EXERCISE OBJECTIVE:
Begin at the top of the records below and print each line exactly until the line containing "if (valread >" has been printed; any pictures are to be left out.

(Collected data)
○ ○ ○

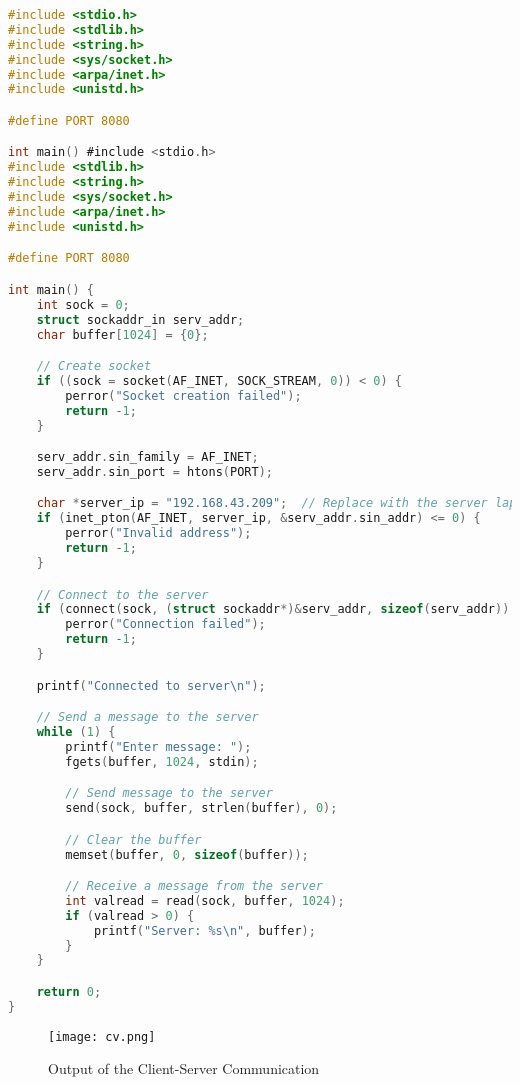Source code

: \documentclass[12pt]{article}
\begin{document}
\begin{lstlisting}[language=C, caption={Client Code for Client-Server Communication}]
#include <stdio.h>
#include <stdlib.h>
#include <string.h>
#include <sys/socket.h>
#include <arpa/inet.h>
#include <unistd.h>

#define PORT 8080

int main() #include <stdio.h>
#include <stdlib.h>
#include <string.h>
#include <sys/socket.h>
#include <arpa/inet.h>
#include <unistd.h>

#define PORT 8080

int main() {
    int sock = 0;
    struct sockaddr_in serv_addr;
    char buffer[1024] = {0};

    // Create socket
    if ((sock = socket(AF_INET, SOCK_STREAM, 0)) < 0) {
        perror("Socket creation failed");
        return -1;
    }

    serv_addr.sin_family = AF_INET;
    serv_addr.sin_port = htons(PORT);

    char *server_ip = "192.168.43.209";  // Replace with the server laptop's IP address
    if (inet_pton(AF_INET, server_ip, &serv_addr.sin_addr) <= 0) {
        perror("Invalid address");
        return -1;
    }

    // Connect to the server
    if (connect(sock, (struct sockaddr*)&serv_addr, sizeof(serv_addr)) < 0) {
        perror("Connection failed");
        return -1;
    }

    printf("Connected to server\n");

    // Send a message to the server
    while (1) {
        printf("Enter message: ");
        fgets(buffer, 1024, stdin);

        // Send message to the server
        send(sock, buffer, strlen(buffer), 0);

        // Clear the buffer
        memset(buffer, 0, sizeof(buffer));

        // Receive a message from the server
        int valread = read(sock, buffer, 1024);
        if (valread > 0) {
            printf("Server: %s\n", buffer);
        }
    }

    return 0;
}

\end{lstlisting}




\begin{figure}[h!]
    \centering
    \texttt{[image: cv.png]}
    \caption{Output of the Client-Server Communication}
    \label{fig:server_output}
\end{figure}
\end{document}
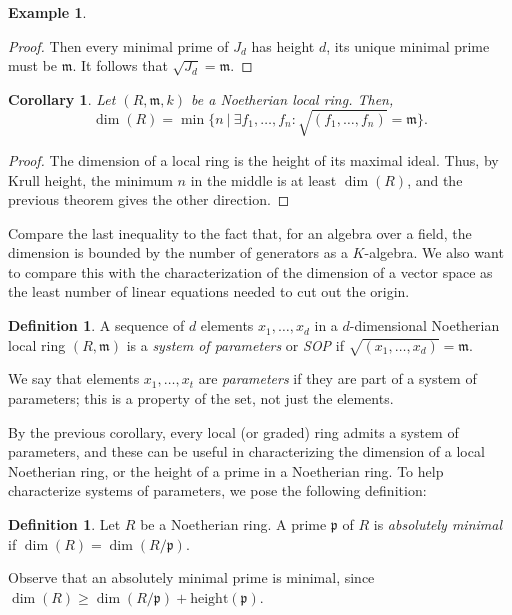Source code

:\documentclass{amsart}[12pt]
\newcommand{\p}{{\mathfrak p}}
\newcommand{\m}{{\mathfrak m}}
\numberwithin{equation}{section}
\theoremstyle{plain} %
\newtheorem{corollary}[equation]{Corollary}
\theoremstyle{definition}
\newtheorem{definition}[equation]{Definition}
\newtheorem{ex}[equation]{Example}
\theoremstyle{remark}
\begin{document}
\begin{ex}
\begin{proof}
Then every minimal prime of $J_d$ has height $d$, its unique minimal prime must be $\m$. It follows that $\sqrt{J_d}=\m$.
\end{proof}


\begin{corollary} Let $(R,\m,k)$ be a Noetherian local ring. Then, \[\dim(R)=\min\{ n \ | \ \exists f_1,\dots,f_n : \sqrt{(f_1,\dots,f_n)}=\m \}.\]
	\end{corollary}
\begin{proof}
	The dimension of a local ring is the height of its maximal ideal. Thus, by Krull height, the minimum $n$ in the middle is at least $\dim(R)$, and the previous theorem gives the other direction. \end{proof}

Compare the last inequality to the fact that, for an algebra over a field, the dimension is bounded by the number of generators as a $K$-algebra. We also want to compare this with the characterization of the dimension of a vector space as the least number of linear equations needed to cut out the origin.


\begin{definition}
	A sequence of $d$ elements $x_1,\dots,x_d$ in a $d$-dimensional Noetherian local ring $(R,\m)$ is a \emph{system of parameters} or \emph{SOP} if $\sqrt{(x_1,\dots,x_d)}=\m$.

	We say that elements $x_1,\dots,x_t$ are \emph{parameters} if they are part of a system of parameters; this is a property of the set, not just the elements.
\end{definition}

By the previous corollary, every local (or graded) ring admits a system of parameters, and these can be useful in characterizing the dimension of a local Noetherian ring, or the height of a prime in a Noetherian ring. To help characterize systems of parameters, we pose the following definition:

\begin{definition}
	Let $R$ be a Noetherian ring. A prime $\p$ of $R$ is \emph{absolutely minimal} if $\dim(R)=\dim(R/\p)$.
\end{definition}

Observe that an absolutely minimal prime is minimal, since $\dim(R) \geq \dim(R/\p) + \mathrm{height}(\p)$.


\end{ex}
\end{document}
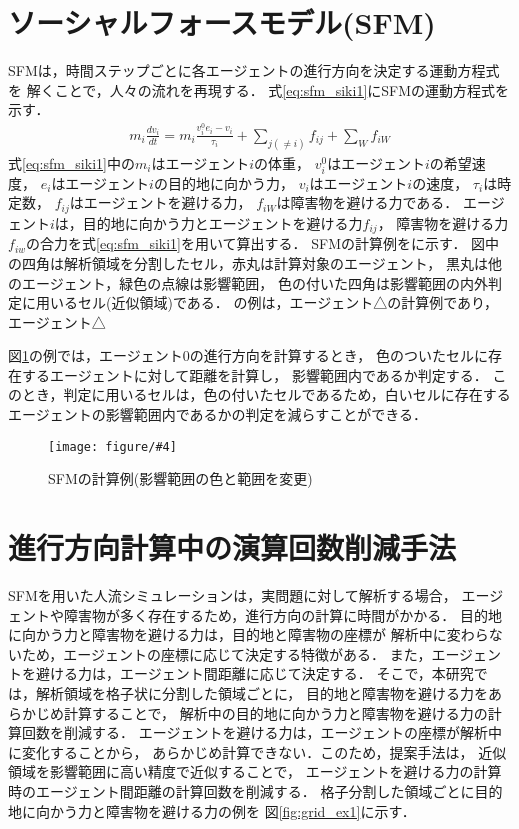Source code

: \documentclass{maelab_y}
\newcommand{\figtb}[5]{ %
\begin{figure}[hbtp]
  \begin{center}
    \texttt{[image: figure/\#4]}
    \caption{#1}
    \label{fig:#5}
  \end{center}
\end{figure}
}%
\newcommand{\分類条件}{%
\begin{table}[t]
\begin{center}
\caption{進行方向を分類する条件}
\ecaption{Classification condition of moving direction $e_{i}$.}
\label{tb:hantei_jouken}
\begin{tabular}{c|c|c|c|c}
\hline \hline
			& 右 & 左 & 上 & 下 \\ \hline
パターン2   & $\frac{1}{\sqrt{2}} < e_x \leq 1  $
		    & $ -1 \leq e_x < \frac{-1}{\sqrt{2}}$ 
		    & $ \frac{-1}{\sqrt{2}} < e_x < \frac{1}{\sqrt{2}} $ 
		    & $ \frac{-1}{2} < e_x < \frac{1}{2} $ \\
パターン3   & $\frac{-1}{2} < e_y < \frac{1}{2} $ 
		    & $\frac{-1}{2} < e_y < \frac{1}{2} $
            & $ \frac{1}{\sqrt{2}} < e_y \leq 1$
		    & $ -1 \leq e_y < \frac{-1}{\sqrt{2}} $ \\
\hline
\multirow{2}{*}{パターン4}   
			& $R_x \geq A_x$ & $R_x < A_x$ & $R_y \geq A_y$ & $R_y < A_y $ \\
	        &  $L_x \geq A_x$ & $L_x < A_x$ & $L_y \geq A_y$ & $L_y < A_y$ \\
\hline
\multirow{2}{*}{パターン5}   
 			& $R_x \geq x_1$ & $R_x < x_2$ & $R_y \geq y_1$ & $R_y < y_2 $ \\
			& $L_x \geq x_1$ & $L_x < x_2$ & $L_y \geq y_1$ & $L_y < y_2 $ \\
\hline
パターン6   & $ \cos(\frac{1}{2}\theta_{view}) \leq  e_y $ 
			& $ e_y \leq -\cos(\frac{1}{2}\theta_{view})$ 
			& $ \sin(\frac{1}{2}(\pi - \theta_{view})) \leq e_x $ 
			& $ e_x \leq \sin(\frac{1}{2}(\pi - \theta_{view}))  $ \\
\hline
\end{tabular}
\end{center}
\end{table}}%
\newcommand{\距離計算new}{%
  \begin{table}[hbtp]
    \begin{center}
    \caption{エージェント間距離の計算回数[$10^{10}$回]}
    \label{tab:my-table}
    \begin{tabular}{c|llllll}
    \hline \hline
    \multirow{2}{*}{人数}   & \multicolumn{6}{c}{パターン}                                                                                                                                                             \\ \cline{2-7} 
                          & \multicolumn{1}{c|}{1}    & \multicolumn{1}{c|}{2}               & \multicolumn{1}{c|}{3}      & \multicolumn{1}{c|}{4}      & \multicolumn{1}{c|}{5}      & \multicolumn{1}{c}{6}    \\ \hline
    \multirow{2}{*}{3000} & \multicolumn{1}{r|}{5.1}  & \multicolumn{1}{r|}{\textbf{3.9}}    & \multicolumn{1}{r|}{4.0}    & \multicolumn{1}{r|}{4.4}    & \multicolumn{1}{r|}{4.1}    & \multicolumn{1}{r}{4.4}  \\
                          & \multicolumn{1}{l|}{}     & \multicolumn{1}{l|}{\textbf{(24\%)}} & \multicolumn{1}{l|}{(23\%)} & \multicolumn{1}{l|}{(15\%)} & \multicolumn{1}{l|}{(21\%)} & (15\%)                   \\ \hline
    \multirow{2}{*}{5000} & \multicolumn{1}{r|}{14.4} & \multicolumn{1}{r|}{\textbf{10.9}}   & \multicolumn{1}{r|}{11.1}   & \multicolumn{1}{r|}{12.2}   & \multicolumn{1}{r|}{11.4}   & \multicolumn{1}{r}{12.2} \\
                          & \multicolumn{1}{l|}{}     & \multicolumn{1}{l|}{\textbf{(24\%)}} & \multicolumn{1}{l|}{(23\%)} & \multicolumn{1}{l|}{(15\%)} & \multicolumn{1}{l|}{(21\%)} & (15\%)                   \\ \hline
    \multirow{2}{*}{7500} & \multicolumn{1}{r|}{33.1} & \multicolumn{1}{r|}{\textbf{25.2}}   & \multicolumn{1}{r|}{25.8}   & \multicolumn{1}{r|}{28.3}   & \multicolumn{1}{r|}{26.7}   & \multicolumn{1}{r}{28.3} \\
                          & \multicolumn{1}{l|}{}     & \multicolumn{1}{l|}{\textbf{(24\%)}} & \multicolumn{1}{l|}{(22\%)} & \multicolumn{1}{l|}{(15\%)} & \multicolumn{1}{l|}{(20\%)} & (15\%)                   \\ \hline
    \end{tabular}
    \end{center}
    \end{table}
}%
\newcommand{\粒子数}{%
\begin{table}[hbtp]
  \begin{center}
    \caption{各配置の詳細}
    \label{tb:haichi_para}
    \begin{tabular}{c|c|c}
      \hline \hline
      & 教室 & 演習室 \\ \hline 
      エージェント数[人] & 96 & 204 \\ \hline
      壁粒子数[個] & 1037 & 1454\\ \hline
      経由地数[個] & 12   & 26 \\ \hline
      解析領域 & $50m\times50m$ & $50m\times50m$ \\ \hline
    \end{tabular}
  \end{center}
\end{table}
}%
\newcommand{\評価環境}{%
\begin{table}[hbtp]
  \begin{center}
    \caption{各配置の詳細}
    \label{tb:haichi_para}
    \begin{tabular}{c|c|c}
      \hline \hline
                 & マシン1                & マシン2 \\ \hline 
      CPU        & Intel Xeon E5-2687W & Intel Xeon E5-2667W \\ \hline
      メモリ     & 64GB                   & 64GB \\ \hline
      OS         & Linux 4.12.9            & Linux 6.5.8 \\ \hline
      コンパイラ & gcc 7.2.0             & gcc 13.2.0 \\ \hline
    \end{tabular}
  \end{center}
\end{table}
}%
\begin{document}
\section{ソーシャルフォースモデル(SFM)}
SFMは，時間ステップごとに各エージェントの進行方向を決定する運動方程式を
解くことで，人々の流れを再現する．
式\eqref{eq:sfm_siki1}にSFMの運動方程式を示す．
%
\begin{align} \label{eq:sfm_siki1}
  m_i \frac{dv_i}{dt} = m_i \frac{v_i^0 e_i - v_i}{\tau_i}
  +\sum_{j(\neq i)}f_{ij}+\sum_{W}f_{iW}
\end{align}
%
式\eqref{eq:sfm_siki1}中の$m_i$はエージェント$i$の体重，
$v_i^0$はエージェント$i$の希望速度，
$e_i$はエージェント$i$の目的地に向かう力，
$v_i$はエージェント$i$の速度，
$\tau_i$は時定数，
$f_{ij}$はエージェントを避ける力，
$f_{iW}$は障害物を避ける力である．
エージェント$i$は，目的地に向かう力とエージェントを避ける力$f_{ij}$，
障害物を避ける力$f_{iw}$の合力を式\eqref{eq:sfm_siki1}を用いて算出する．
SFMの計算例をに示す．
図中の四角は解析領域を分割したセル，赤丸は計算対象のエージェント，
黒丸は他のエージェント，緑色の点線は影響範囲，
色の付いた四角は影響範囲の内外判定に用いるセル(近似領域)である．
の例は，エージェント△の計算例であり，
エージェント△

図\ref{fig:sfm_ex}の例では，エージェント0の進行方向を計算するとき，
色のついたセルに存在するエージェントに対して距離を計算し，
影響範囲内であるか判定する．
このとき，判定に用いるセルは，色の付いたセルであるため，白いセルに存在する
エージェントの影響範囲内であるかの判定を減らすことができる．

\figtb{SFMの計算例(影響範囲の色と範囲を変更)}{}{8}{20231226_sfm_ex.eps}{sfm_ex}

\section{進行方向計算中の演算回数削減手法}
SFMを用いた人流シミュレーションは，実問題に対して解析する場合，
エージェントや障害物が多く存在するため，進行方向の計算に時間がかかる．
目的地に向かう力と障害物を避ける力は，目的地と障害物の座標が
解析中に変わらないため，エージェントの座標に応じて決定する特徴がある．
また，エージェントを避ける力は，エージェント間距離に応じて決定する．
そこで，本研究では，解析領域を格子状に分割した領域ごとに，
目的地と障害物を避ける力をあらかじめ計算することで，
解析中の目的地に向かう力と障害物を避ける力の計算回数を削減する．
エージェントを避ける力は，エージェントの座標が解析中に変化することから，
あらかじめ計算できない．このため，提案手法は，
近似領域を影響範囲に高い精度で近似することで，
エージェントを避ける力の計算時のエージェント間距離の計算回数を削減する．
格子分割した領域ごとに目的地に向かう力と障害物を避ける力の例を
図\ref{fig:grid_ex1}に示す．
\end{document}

○ ○ ○

RESULT:
Source code

: \documentclass[12pt]{article}
\begin{document}
\begin{lstlisting}[language=C, caption={Client Code for Client-Server Communication}]
#include <stdio.h>
#include <stdlib.h>
#include <string.h>
#include <sys/socket.h>
#include <arpa/inet.h>
#include <unistd.h>

#define PORT 8080

int main() #include <stdio.h>
#include <stdlib.h>
#include <string.h>
#include <sys/socket.h>
#include <arpa/inet.h>
#include <unistd.h>

#define PORT 8080

int main() {
    int sock = 0;
    struct sockaddr_in serv_addr;
    char buffer[1024] = {0};

    // Create socket
    if ((sock = socket(AF_INET, SOCK_STREAM, 0)) < 0) {
        perror("Socket creation failed");
        return -1;
    }

    serv_addr.sin_family = AF_INET;
    serv_addr.sin_port = htons(PORT);

    char *server_ip = "192.168.43.209";  // Replace with the server laptop's IP address
    if (inet_pton(AF_INET, server_ip, &serv_addr.sin_addr) <= 0) {
        perror("Invalid address");
        return -1;
    }

    // Connect to the server
    if (connect(sock, (struct sockaddr*)&serv_addr, sizeof(serv_addr)) < 0) {
        perror("Connection failed");
        return -1;
    }

    printf("Connected to server\n");

    // Send a message to the server
    while (1) {
        printf("Enter message: ");
        fgets(buffer, 1024, stdin);

        // Send message to the server
        send(sock, buffer, strlen(buffer), 0);

        // Clear the buffer
        memset(buffer, 0, sizeof(buffer));

        // Receive a message from the server
        int valread = read(sock, buffer, 1024);
        if (valread > 0) {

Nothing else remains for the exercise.